Study of well data reveals fluid pressure distribution and origin in the upper crust of the Irpinia region (Southern Apennines, Italy)

This study investigates subsurface pore pressures in the Irpinia region of southern Apennines, Italy, one of the central Mediterranean areas with the highest seismic activity. The Apennine thrust belt consists of stacked thrust sheets formed from both deep- and shallow-water environments during the pre-orogenic phase and later involved in the Neogene compressional phase. In the ongoing post-orogenic phase, the region is experiencing an extensional tectonic regime, as evidenced by the 1980 Ms. 6.9 normal fault Irpinia earthquake. Eleven exploration wells drilled to depth of 1.7–5.9 km intersect the main tectonostratigraphic units of the chain, providing valuable data on drilling mud weights and fluid chemical features, allowing for the reconstruction of vertical pore pressure trends and fluid circulation through the upper crust up to nearly 6 km of depth. The data analysis reveals that the carbonate platform and basin Meso-Cenozoic deposits generally exhibit hydrostatic or nearly hydrostatic conditions in the upper 2–4 km depth.

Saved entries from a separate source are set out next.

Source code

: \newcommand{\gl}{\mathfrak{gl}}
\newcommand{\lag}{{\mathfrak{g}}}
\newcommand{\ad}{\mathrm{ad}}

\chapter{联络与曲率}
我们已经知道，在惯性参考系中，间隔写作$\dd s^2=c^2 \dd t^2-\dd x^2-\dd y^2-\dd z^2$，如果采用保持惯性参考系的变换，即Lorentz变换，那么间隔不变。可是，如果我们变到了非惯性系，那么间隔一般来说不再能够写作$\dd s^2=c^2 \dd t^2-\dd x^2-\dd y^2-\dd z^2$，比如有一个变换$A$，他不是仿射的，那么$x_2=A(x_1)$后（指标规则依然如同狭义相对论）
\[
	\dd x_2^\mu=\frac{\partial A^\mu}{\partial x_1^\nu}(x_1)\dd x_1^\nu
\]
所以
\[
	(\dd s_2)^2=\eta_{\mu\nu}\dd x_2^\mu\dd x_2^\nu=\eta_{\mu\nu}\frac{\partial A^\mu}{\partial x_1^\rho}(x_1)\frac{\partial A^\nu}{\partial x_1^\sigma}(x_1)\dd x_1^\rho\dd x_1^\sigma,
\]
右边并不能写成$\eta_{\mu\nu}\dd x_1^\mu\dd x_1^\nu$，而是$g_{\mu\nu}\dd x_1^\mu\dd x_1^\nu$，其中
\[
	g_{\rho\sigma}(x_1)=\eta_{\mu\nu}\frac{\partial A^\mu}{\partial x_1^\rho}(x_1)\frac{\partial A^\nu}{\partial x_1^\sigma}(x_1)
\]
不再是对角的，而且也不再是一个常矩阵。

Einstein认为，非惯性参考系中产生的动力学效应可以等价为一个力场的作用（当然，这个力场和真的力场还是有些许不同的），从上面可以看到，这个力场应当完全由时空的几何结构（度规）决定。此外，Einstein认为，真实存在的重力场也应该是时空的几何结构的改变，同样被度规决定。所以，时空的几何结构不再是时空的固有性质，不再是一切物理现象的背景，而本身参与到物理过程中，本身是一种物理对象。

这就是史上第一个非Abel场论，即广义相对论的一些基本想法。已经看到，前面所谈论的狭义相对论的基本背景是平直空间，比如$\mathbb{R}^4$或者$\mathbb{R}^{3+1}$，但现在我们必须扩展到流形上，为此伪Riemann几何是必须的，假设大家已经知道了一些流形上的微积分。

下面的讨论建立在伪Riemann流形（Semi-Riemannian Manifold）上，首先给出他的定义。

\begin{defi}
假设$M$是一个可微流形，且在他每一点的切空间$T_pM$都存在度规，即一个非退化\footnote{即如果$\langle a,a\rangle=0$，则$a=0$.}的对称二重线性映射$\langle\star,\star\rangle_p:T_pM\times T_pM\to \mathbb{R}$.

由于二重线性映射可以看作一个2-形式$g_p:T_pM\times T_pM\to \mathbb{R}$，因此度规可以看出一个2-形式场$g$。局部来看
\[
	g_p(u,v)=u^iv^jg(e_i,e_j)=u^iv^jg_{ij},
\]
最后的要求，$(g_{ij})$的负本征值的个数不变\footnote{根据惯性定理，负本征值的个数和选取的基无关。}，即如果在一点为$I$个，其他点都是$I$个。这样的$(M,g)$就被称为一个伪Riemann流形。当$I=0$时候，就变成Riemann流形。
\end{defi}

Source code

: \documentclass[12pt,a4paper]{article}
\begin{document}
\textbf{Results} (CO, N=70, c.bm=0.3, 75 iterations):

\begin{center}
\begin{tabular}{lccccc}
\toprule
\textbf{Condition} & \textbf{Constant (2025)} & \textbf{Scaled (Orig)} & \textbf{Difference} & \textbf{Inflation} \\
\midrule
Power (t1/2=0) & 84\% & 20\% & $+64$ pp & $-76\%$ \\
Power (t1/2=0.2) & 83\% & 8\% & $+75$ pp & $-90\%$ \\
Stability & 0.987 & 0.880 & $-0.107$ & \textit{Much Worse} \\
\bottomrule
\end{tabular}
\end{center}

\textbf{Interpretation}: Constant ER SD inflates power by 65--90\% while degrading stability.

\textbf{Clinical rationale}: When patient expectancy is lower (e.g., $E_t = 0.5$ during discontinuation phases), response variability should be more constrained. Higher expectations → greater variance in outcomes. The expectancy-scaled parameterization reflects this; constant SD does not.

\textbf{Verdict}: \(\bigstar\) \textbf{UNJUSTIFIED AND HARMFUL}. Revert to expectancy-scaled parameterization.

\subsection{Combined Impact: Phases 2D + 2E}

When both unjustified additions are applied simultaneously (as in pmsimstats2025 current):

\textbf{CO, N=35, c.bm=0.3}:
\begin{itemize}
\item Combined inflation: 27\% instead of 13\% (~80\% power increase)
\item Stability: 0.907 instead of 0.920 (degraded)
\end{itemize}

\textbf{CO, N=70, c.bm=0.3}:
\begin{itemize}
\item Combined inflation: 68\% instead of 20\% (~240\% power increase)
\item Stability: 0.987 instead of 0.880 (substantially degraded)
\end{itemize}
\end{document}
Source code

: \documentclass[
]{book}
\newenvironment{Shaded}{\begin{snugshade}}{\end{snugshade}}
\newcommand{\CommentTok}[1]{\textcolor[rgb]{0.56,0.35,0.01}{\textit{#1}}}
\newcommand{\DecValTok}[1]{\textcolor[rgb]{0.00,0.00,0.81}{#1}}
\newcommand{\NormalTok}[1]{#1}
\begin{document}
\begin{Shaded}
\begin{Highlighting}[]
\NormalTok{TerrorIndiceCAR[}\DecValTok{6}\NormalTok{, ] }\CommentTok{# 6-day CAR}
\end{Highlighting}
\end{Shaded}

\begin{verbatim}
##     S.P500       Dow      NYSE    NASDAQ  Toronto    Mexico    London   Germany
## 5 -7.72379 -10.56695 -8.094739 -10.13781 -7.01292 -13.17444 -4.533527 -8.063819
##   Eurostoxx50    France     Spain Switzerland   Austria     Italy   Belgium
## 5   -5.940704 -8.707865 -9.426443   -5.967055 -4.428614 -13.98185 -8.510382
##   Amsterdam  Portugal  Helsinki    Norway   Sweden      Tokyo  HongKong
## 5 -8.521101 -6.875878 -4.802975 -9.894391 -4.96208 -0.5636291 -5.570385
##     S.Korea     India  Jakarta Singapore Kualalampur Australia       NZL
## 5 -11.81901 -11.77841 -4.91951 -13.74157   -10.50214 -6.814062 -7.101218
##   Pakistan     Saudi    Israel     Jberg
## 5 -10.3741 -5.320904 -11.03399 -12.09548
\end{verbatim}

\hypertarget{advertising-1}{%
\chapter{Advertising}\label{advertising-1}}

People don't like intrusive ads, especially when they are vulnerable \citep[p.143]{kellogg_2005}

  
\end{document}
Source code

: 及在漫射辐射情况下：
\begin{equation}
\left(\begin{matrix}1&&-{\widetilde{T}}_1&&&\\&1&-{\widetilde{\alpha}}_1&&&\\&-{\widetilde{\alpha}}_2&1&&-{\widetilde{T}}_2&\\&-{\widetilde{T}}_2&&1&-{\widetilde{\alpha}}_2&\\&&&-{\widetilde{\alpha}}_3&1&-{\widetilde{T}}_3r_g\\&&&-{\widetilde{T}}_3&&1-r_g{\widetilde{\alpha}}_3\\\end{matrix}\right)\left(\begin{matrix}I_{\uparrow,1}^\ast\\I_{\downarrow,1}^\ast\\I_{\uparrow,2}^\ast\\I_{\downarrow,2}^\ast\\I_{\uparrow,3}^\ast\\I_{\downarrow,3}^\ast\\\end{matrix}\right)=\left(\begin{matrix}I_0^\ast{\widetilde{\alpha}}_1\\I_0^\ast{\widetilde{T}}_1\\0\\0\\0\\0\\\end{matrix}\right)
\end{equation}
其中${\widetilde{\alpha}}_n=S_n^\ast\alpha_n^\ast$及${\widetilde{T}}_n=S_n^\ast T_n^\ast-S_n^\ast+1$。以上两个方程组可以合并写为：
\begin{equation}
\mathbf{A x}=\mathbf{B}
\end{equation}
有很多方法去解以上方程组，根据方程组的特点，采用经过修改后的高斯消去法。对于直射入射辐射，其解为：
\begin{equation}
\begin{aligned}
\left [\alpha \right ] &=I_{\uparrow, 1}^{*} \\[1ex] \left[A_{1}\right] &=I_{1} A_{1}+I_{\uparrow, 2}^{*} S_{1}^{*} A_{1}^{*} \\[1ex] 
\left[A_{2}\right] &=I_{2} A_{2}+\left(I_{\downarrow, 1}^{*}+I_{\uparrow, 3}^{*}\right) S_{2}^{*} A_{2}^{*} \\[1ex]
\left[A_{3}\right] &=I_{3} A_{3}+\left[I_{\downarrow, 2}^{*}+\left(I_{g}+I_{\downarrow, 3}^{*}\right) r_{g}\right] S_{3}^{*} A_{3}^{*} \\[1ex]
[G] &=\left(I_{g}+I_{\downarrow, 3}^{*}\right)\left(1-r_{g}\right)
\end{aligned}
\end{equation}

However, moderate to high overpressure gradients are observed in Meso-Cenozoic basin sequences, Messinian evaporites, tectonic mélange, and foredeep Pliocene shales. These overpressures are typically associated with reverse faults and are not correlated with occurrences of gas. Conversely, slight overpressure gradients at shallower depths are related to shaly lithologies containing gas traces. Notably, the pressure profile of San Gregorio Magno-1 well, intersecting the causative fault of the 1980 earthquake, suggests a uniform distribution of fluids throughout intensively fractured nappes, including carbonate platform units and deep-water basin formations. Moreover, wells that penetrated the buried platform carbonates, known as Apulian carbonates, display hydrostatic or low overpressure gradients, even when overpressured shales seal the carbonate reservoirs, challenging previous seismological interpretations of overpressured Apulian carbonates. Finally, the analysis of diffusion mechanisms has provided insights into the timing of the geological disturbance that caused the locally observed overpressures and their maintenance.